"Sesuai arahan dari OJK bahwa dalam rangka menghadapi tahun 2021, BPR harus menyiapkan diri untuk bertransformasi ke digital," kata Ketua Perbarindo Jawa Tengah Dadi Sumarsana pada kegiatan Sosialisasi Digitalisasi Banking BPR di Hotel Lor In Solo, Selasa.
Ia mengatakan dengan digitalisasi tersebut ke depan layanan BPR tidak sebatas antar jemput tetapi juga dilengkapi dengan pelayanan digital. Menurut dia, mengenai digitalisasi sendiri menjadi salah satu program yang diangkat pada kerja sama antara BPR dengan Bank Jateng pada Apex Bank atau bank pelindung.
"BPR di Jawa Tengah sudah tergabung dalam 'Apex Bank' yang ketuanya adalah Bank Jateng. Bank Jateng ini membimbing kami dalam menghadapi teknologi, pengelolaan, dan pengembangan baik likuiditas maupun kreditnya, di antaranya turunan produknya adalah 'digital banking'," katanya.
Ia mengatakan mengenai digitalisasi tersebut sejauh ini asosiasi belum berani untuk menginstruksikannya menjadi kewajiban. Meski demikian, penerapan digitalisasi tidak bisa dianggap remeh karena berhubungan dengan kebutuhan industri dan pelanggannya.
"Kalau tidak begitu maka BPR akan tertinggal atau ditinggalkan," katanya.

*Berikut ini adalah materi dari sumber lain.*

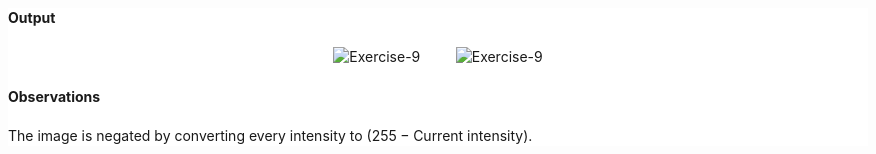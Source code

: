 #### Output

<p align="center">
  <img alt="Exercise-9" src="../Experiment-6/Exercise_9-1.jpg" width="40%">
&nbsp; &nbsp; &nbsp; &nbsp;
  <img alt="Exercise-9" src="../Experiment-6/Exercise_9-2.jpg" width="40%">
</p>

#### Observations

The image is negated by converting every intensity to $(255-\text{Current intensity})$.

Ia mengakui ada beberapa kendala yang masih dihadapi oleh BPR dalam rangka menuju digitalisasi tersebut, di antaranya kesiapan teknologi, sumber daya manusia, dan kemampuan investasi. Oleh karena itu, BPR terus bersinergi untuk bisa menerapkan digitalisasi.
"BPR ini kan industri perbankan yang paling sederhana, tetapi di era sekarang kita harus bersaing dengan siapapun, termasuk bank umum yang memang sudah besar dari sisi sumber daya maupun kompetensinya. Oleh karena itu, harus bergandengan tangan agar BPR bisa mengikuti. Kalau suatu saat BPR bisa membangun IT sendiri ya itu lebih baik," katanya.

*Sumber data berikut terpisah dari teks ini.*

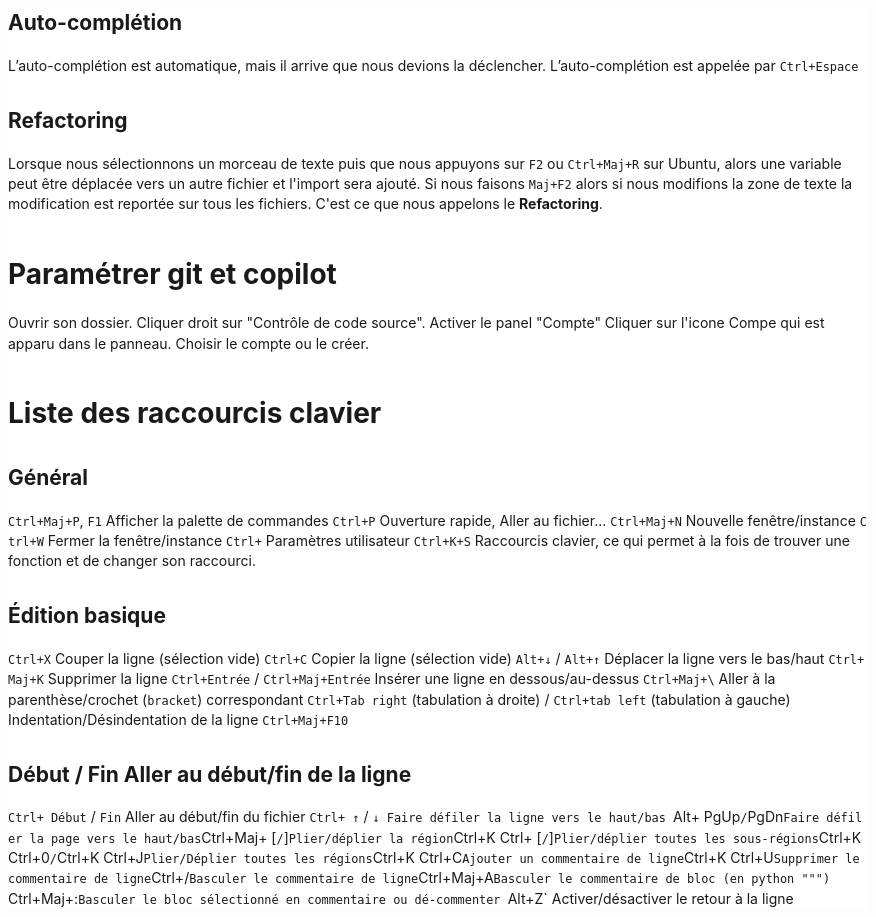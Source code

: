 ## Auto-complétion
L’auto-complétion est automatique, mais il arrive que nous devions la déclencher. L’auto-complétion est appelée par `Ctrl+Espace`

## Refactoring
Lorsque nous sélectionnons un morceau de texte puis que nous appuyons sur `F2` ou `Ctrl+Maj+R` sur Ubuntu, alors une variable peut être déplacée vers un autre fichier et l'import sera ajouté.
Si nous faisons `Maj+F2` alors si nous modifions la zone de texte la modification est reportée sur tous les fichiers. C'est ce que nous appelons le **Refactoring**.

# Paramétrer git et copilot
Ouvrir son dossier.
Cliquer droit sur "Contrôle de code source".
Activer le panel "Compte"
Cliquer sur l'icone Compe qui est apparu dans le panneau.
Choisir le compte ou le créer.


# Liste des raccourcis clavier
## Général
`Ctrl+Maj+P`, `F1` Afficher la palette de commandes
`Ctrl+P` Ouverture rapide, Aller au fichier... 
`Ctrl+Maj+N` Nouvelle fenêtre/instance
`Ctrl+W` Fermer la fenêtre/instance
`Ctrl+` Paramètres utilisateur
`Ctrl+K+S` Raccourcis clavier, ce qui permet à la fois de trouver une fonction et de changer son raccourci.

## Édition basique
`Ctrl+X` Couper la ligne (sélection vide)
`Ctrl+C` Copier la ligne (sélection vide)
`Alt+↓` / `Alt+↑` Déplacer la ligne vers le bas/haut
`Ctrl+Maj+K` Supprimer la ligne
`Ctrl+Entrée` / `Ctrl+Maj+Entrée` Insérer une ligne en dessous/au-dessus
`Ctrl+Maj+\` Aller à la parenthèse/crochet (`bracket`) correspondant
`Ctrl+Tab right` (tabulation à droite) / `Ctrl+tab left` (tabulation à gauche) Indentation/Désindentation de la ligne
`Ctrl+Maj+F10`
## Début / Fin Aller au début/fin de la ligne
`Ctrl+ Début` / `Fin` Aller au début/fin du fichier
`Ctrl+ ↑` / `↓ Faire défiler la ligne vers le haut/bas
`Alt+ PgUp` / `PgDn` Faire défiler la page vers le haut/bas
`Ctrl+Maj+ [` / `]` Plier/déplier la région
`Ctrl+K Ctrl+ [` / `]` Plier/déplier toutes les sous-régions
`Ctrl+K Ctrl+0` / `Ctrl+K Ctrl+J` Plier/Déplier toutes les régions
`Ctrl+K Ctrl+C` Ajouter un commentaire de ligne
`Ctrl+K Ctrl+U` Supprimer le commentaire de ligne
`Ctrl+/` Basculer le commentaire de ligne
`Ctrl+Maj+A` Basculer le commentaire de bloc (en python """)
`Ctrl+Maj+:` Basculer le bloc sélectionné en commentaire ou dé-commenter 
`Alt+Z` Activer/désactiver le retour à la ligne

Pada kesempatan yang sama, Ketua Perbarindo Soloraya Azis Soleh mengatakan sebetulnya saat ini sebagian BPR sudah mulai menerapkan digitalisasi. Meski demikian, belum semua siap menerapkannya.
"Sebetulnya hampir seluruh BPR mengarah ke sana tetapi tidak keseluruhan. Kalau mau diseragamkan tergantung BPR masing-masing karena investasinya mahal. Meski demikian, rata-rata BPR sudah (digitalisasi), ada yang berkaitan dengan tabungan di pasar pakai tap. Kita datang ke pasar masukkan data, diprint, otomatis tambah, rata-rata BPR sudah ada itu," katanya.
Sementara itu, Kepala Otoritas Jasa Keuangan (OJK) Surakarta Eko Yunianto mengatakan digitalisasi di sektor perbankan merupakan sebuah keniscayaan. Menurut dia, BPR harus melakukan transformasi agar nasabah tetap ada.
"Kalau tidak nanti bisa ditinggal karena kebutuhan masyarakat kan terus berkembang, apalagi di kondisi seperti ini. Suka tidak suka harus melakukan transformasi untuk digitalisasi. Kalau target (seluruh BPR melakukan digitalisasi) belum, tetapi paling tidak kami selalu mengimbau kepada BPR untuk bertransformasi, memang ini kan butuh proses seperti penyiapan IT, SDM, investasi, dan ini butuh dana," katanya.